(Saved entries)
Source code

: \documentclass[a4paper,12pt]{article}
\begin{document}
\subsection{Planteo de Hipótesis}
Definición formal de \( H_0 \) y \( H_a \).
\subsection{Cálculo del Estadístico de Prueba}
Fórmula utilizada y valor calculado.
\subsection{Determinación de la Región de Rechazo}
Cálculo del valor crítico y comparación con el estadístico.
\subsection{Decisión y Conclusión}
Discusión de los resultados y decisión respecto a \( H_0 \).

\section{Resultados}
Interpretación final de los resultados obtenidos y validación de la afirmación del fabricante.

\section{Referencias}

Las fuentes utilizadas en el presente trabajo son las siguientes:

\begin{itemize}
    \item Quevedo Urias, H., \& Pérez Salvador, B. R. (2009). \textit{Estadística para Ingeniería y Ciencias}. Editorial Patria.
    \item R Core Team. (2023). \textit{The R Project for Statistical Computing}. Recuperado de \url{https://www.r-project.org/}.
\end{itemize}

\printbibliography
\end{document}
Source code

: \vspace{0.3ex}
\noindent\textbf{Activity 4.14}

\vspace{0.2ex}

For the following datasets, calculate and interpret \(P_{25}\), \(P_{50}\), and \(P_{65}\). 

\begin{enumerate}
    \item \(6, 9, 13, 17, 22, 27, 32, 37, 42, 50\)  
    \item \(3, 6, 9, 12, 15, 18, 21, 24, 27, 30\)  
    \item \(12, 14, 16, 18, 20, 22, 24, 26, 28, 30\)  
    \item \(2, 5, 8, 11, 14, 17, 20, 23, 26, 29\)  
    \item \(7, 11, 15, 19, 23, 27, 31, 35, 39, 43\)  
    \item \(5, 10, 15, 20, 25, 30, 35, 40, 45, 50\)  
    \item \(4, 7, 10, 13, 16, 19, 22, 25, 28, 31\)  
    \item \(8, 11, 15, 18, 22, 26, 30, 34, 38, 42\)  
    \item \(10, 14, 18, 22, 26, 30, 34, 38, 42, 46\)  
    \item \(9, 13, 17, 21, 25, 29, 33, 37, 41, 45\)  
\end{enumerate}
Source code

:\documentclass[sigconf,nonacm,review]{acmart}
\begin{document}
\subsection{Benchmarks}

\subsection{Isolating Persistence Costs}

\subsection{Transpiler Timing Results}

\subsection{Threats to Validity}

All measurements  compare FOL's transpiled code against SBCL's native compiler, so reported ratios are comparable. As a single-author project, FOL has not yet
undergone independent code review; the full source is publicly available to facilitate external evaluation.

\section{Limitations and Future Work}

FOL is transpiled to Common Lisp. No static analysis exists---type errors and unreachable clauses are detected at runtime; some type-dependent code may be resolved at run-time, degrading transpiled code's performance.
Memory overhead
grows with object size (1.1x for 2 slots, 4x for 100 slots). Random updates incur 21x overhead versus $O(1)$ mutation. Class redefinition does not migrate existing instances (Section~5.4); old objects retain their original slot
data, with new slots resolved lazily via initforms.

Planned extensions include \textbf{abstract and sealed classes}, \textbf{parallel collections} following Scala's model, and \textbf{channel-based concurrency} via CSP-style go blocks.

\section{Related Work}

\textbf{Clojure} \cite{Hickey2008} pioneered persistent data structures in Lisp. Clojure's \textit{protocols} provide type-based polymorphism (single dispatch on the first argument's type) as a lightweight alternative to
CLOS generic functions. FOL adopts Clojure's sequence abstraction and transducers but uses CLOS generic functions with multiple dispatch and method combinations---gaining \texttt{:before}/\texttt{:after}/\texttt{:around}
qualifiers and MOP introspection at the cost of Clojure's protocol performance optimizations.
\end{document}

Task statement
Each line above is to be reproduced exactly. Leave none out.

Solution to the problem
Source code

: \documentclass[a4paper,12pt]{article}
\begin{document}
\subsection{Planteo de Hipótesis}
Definición formal de \( H_0 \) y \( H_a \).
\subsection{Cálculo del Estadístico de Prueba}
Fórmula utilizada y valor calculado.
\subsection{Determinación de la Región de Rechazo}
Cálculo del valor crítico y comparación con el estadístico.
\subsection{Decisión y Conclusión}
Discusión de los resultados y decisión respecto a \( H_0 \).

\section{Resultados}
Interpretación final de los resultados obtenidos y validación de la afirmación del fabricante.

\section{Referencias}

Las fuentes utilizadas en el presente trabajo son las siguientes:

\begin{itemize}
    \item Quevedo Urias, H., \& Pérez Salvador, B. R. (2009). \textit{Estadística para Ingeniería y Ciencias}. Editorial Patria.
    \item R Core Team. (2023). \textit{The R Project for Statistical Computing}. Recuperado de \url{https://www.r-project.org/}.
\end{itemize}

\printbibliography
\end{document}
Source code

: \vspace{0.3ex}
\noindent\textbf{Activity 4.14}

\vspace{0.2ex}

For the following datasets, calculate and interpret \(P_{25}\), \(P_{50}\), and \(P_{65}\). 

\begin{enumerate}
    \item \(6, 9, 13, 17, 22, 27, 32, 37, 42, 50\)  
    \item \(3, 6, 9, 12, 15, 18, 21, 24, 27, 30\)  
    \item \(12, 14, 16, 18, 20, 22, 24, 26, 28, 30\)  
    \item \(2, 5, 8, 11, 14, 17, 20, 23, 26, 29\)  
    \item \(7, 11, 15, 19, 23, 27, 31, 35, 39, 43\)  
    \item \(5, 10, 15, 20, 25, 30, 35, 40, 45, 50\)  
    \item \(4, 7, 10, 13, 16, 19, 22, 25, 28, 31\)  
    \item \(8, 11, 15, 18, 22, 26, 30, 34, 38, 42\)  
    \item \(10, 14, 18, 22, 26, 30, 34, 38, 42, 46\)  
    \item \(9, 13, 17, 21, 25, 29, 33, 37, 41, 45\)  
\end{enumerate}
Source code

:\documentclass[sigconf,nonacm,review]{acmart}
\begin{document}
\subsection{Benchmarks}

\subsection{Isolating Persistence Costs}

\subsection{Transpiler Timing Results}

\subsection{Threats to Validity}

All measurements  compare FOL's transpiled code against SBCL's native compiler, so reported ratios are comparable. As a single-author project, FOL has not yet
undergone independent code review; the full source is publicly available to facilitate external evaluation.

\section{Limitations and Future Work}

FOL is transpiled to Common Lisp. No static analysis exists---type errors and unreachable clauses are detected at runtime; some type-dependent code may be resolved at run-time, degrading transpiled code's performance.
Memory overhead
grows with object size (1.1x for 2 slots, 4x for 100 slots). Random updates incur 21x overhead versus $O(1)$ mutation. Class redefinition does not migrate existing instances (Section~5.4); old objects retain their original slot
data, with new slots resolved lazily via initforms.

Planned extensions include \textbf{abstract and sealed classes}, \textbf{parallel collections} following Scala's model, and \textbf{channel-based concurrency} via CSP-style go blocks.

\section{Related Work}

\textbf{Clojure} \cite{Hickey2008} pioneered persistent data structures in Lisp. Clojure's \textit{protocols} provide type-based polymorphism (single dispatch on the first argument's type) as a lightweight alternative to
CLOS generic functions. FOL adopts Clojure's sequence abstraction and transducers but uses CLOS generic functions with multiple dispatch and method combinations---gaining \texttt{:before}/\texttt{:after}/\texttt{:around}
qualifiers and MOP introspection at the cost of Clojure's protocol performance optimizations.
\end{document}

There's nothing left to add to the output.